### How to complete this task
Only the number is wanted: tally the lines below that contain the word "express".

### Supplied data
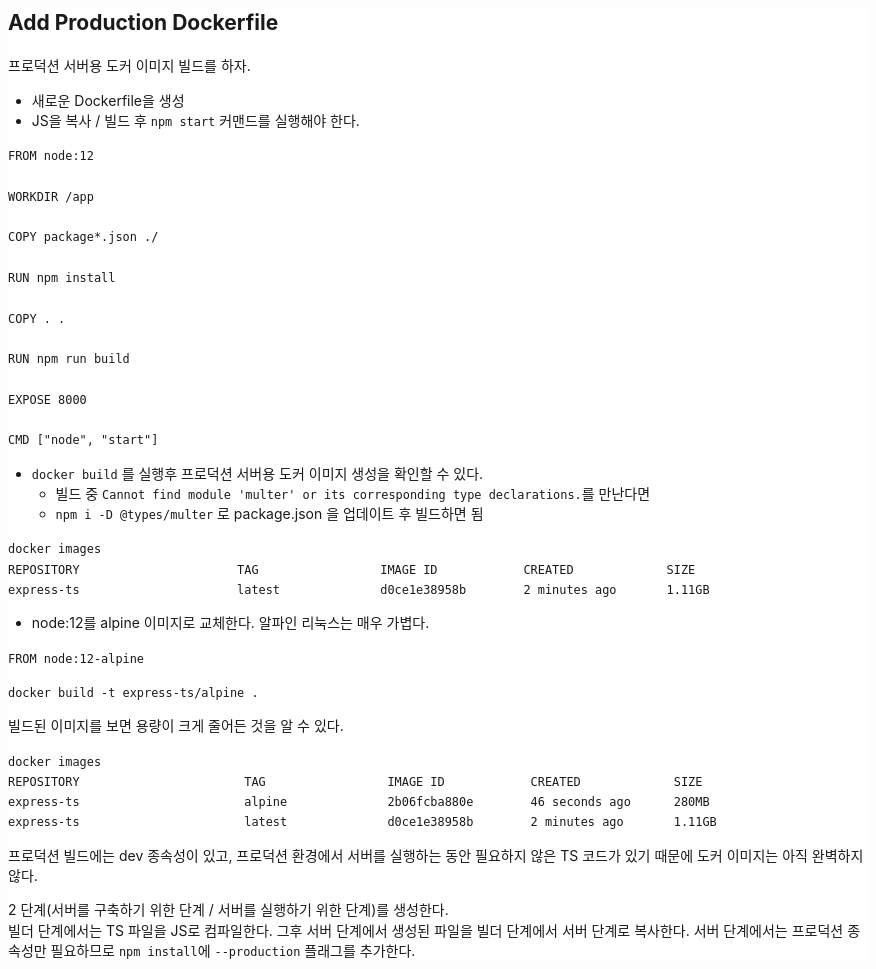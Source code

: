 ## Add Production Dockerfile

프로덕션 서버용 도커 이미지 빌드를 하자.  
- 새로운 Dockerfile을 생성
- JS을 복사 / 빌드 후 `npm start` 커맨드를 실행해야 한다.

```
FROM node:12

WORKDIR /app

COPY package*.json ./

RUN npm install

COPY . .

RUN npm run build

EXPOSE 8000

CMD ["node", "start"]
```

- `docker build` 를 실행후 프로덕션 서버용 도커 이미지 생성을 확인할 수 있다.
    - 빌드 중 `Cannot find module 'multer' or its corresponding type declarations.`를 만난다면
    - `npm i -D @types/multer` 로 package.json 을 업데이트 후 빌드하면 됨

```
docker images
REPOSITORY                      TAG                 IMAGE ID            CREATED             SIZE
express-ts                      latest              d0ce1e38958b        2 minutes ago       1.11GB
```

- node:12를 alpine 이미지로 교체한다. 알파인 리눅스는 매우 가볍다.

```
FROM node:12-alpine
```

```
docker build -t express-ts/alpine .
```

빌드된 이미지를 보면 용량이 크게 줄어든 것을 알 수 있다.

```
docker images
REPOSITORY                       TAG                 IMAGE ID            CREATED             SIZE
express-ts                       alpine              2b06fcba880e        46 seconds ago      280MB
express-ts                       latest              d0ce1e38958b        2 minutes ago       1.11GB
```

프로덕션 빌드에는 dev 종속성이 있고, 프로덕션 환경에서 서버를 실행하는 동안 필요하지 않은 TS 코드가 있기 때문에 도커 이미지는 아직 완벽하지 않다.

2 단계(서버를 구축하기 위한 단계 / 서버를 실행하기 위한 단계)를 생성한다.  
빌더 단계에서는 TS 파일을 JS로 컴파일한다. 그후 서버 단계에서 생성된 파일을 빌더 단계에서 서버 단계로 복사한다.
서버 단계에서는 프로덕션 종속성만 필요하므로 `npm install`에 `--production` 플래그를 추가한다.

### Response to the task
4